Work instructions: Print out the records that follow, exactly and completely.

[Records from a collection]
########
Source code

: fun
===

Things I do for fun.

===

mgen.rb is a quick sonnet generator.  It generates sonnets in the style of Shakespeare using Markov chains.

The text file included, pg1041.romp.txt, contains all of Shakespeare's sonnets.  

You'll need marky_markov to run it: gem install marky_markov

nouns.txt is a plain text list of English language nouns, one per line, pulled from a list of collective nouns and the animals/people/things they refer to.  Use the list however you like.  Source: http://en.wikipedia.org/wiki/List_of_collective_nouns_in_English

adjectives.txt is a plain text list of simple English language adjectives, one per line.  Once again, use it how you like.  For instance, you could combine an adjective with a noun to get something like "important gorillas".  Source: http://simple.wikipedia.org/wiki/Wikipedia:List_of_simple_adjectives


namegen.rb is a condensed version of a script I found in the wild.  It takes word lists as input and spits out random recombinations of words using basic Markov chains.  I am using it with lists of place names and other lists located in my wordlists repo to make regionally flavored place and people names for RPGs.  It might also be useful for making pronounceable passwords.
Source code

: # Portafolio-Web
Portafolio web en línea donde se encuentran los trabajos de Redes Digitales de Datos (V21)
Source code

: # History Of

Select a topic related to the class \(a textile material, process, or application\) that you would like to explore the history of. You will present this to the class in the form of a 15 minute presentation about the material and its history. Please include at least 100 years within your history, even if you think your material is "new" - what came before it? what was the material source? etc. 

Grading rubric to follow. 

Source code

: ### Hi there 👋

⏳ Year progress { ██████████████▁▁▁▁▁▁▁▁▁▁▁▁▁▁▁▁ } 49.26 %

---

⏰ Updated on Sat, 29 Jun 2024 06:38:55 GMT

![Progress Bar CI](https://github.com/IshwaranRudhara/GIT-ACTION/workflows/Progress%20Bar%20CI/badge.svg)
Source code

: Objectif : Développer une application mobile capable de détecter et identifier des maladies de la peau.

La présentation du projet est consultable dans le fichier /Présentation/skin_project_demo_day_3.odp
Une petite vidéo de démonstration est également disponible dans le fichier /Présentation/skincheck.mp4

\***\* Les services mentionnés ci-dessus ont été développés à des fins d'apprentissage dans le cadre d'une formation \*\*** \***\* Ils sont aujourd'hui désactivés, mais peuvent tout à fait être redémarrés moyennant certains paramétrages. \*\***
########
Your solution:
Source code

: fun
===

Things I do for fun.

===

mgen.rb is a quick sonnet generator.  It generates sonnets in the style of Shakespeare using Markov chains.

The text file included, pg1041.romp.txt, contains all of Shakespeare's sonnets.  

You'll need marky_markov to run it: gem install marky_markov

nouns.txt is a plain text list of English language nouns, one per line, pulled from a list of collective nouns and the animals/people/things they refer to.  Use the list however you like.  Source: http://en.wikipedia.org/wiki/List_of_collective_nouns_in_English

adjectives.txt is a plain text list of simple English language adjectives, one per line.  Once again, use it how you like.  For instance, you could combine an adjective with a noun to get something like "important gorillas".  Source: http://simple.wikipedia.org/wiki/Wikipedia:List_of_simple_adjectives


namegen.rb is a condensed version of a script I found in the wild.  It takes word lists as input and spits out random recombinations of words using basic Markov chains.  I am using it with lists of place names and other lists located in my wordlists repo to make regionally flavored place and people names for RPGs.  It might also be useful for making pronounceable passwords.
Source code

: # Portafolio-Web
Portafolio web en línea donde se encuentran los trabajos de Redes Digitales de Datos (V21)
Source code

: # History Of

Select a topic related to the class \(a textile material, process, or application\) that you would like to explore the history of. You will present this to the class in the form of a 15 minute presentation about the material and its history. Please include at least 100 years within your history, even if you think your material is "new" - what came before it? what was the material source? etc. 

Grading rubric to follow. 

Source code

: ### Hi there 👋

⏳ Year progress { ██████████████▁▁▁▁▁▁▁▁▁▁▁▁▁▁▁▁ } 49.26 %

---

⏰ Updated on Sat, 29 Jun 2024 06:38:55 GMT

![Progress Bar CI](https://github.com/IshwaranRudhara/GIT-ACTION/workflows/Progress%20Bar%20CI/badge.svg)
Source code

: Objectif : Développer une application mobile capable de détecter et identifier des maladies de la peau.

La présentation du projet est consultable dans le fichier /Présentation/skin_project_demo_day_3.odp
Une petite vidéo de démonstration est également disponible dans le fichier /Présentation/skincheck.mp4

\***\* Les services mentionnés ci-dessus ont été développés à des fins d'apprentissage dans le cadre d'une formation \*\*** \***\* Ils sont aujourd'hui désactivés, mais peuvent tout à fait être redémarrés moyennant certains paramétrages. \*\***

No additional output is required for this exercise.